Dan activeer je de data, oftewel: je verzilvert de waarde van de data door inzichten om te zetten in acties die de klantervaring verbeteren. Dat kan bijvoorbeeld via advertentieplatformen, e-mailplatformen, contentoptimalisatie, CRM-platformen en sociale platformen.

“Het interessante: in een wereld waarin de cloud een centrale rol vervult in de bedrijfsvoering, zie je dat het makkelijk is om meerdere informatiebronnen te raadplegen om een blik van 360 graden op je klant te krijgen”, aldus Jankie.

Stappenplan voor customer LTV-berekening

Als basis om zelf de customer lifetime value te berekenen, gebruik je een data warehouse zoals Google BigQuery of Amazon Redshift. “Als data scientist heb je te maken met mensen die datasets kopiëren. Die zijn al snel terabytes groot, waardoor je een subset nodig hebt. Maar welke data kies je dan? En is dat een goede representatie van de hele dataset? Bij Google hebben we gezegd: waarom niet het modelleren – het AI-deel – naar de data brengen in plaats van de data naar het model?”, aldus de Google-specialist.

Zijn werkgever heeft dat gedaan met BigQuery ML, waarmee je machine learning-modellen kunt creëren en uitvoeren via standaard SQL-queries. Jankie somt de voordelen op: voorspellende modellen bouwen zonder aannames doen op basis van de data, snel iteraties doorvoeren, volop mogelijkheden om achteraf te optimaliseren en de mogelijkheid om algoritmes van onder andere TensorFlow, K-means Clustering en Matrix Factorization te gebruiken. Bovendien kun je schalen zonder operationeel gedoe, gelden er slechts minimale vereisten vanuit IT, hebben gebruikers minder machine learning-kennis nodig en zijn er gecentraliseerde governance- en monitoring-tools voorhanden.
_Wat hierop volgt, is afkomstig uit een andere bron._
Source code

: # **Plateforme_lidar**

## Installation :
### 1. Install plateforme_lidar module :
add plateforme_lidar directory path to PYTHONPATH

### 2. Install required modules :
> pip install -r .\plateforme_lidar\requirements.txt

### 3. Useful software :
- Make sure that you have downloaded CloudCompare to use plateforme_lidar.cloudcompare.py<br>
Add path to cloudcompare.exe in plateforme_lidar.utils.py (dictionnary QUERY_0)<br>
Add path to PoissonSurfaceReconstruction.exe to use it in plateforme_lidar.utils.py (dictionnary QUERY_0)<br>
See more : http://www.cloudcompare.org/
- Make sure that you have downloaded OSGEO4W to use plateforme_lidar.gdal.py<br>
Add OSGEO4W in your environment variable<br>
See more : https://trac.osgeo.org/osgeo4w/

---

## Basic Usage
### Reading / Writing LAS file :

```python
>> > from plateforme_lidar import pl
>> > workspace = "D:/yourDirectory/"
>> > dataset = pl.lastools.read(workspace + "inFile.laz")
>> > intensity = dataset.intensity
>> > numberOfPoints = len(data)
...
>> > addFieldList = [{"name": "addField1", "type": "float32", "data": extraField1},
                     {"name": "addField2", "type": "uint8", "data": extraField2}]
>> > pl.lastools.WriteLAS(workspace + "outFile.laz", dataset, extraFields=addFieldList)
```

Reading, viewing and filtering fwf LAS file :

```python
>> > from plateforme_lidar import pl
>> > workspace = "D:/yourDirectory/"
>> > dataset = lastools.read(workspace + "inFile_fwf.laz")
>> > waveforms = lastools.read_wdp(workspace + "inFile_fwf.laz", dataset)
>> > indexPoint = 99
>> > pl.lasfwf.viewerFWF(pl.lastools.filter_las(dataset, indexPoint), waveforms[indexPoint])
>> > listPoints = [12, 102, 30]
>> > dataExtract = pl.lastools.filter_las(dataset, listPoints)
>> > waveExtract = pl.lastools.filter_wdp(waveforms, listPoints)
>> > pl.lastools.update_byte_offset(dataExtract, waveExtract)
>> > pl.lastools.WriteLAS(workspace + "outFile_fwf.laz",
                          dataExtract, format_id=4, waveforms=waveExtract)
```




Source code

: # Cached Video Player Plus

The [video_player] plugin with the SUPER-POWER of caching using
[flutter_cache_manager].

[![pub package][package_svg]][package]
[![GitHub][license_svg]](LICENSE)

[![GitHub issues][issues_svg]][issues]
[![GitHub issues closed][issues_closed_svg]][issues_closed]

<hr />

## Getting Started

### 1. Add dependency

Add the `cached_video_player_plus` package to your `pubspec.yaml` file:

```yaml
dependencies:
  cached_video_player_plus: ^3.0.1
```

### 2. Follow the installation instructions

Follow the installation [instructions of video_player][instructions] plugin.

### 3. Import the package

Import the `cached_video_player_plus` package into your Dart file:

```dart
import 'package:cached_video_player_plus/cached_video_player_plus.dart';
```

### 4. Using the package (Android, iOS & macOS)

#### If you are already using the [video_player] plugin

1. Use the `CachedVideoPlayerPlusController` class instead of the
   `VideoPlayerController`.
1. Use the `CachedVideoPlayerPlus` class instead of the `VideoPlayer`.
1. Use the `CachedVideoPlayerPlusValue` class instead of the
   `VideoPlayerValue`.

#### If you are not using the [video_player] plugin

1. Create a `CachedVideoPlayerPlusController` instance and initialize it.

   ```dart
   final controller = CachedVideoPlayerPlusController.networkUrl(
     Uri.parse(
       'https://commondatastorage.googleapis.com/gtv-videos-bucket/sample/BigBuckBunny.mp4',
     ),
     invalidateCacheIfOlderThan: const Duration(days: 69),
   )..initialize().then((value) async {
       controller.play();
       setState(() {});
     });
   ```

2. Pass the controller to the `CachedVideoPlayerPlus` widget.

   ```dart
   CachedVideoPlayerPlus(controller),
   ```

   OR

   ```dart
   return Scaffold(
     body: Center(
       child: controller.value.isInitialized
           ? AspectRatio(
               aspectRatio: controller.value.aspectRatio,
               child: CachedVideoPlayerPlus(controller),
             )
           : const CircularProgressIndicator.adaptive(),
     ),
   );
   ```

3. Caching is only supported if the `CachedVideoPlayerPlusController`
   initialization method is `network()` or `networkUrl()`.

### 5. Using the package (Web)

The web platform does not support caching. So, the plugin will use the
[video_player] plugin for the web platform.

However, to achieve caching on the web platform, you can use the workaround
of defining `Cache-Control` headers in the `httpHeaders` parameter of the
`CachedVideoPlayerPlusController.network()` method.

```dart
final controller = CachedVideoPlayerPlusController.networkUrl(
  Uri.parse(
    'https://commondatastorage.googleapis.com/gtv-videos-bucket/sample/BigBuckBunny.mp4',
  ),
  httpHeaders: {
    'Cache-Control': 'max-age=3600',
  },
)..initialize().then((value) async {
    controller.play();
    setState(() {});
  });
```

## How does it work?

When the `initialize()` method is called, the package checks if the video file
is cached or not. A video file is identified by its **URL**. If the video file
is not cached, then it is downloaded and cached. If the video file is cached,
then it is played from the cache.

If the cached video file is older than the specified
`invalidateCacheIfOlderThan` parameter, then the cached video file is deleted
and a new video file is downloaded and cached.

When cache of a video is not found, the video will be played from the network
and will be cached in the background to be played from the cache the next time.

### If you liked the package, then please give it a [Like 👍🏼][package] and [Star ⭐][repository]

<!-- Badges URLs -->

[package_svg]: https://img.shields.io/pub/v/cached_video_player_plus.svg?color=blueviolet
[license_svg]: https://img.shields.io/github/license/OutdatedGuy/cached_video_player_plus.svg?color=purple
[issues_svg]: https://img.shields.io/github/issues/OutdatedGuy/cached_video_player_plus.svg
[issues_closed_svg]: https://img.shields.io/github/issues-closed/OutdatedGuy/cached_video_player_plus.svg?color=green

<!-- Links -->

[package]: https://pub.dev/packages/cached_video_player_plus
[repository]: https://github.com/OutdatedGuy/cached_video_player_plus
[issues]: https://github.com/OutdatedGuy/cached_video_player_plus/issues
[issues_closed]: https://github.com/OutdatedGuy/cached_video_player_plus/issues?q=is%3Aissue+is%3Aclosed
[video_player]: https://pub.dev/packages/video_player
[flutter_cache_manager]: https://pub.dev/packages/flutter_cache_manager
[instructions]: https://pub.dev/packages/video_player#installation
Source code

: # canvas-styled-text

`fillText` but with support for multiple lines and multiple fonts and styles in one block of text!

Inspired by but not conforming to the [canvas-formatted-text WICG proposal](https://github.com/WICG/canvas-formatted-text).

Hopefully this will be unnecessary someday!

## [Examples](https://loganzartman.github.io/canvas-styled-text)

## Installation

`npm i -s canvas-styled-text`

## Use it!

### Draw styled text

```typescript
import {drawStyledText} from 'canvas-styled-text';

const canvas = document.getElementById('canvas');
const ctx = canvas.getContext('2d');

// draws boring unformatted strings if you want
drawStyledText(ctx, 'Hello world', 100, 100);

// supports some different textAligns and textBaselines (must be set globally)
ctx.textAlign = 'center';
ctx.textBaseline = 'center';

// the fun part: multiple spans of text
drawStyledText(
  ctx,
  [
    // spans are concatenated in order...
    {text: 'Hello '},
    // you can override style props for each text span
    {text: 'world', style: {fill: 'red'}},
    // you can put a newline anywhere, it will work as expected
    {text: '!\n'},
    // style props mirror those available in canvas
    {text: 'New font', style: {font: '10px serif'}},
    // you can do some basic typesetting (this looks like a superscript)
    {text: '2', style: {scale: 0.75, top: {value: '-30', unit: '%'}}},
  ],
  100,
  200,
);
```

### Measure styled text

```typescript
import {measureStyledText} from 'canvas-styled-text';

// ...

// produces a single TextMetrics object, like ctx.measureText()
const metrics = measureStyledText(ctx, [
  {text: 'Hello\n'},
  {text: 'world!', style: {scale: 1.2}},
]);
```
Jankies conclusie: BigQuery ML zorgt voor democratisering van machine learning (ML), onder andere omdat data-analisten modellen kunnen bouwen met bestaande BI-tools en spreadsheets en ze alleen maar SQL-kennis hoeven te hebben.

Tot slot: AutoML

Jankie besluit zijn lezing door kort in te gaan op Googles AutoML, een tool om custom ML-modellen te trainen met slechts minimale moeite en ML-expertise. “AutoML kun je gebruiken voor onder meer de customer lifetime value en het voorspellen van de customer conversion en churn. Dankzij de grafische user interface hoef je niet te kunnen programmeren om ML-toepassingen te kunnen gebruiken: upload gewoon een sheet en selecteer de correcte kolom, daarna genereert AutoML het model dat het beste bij je data past.”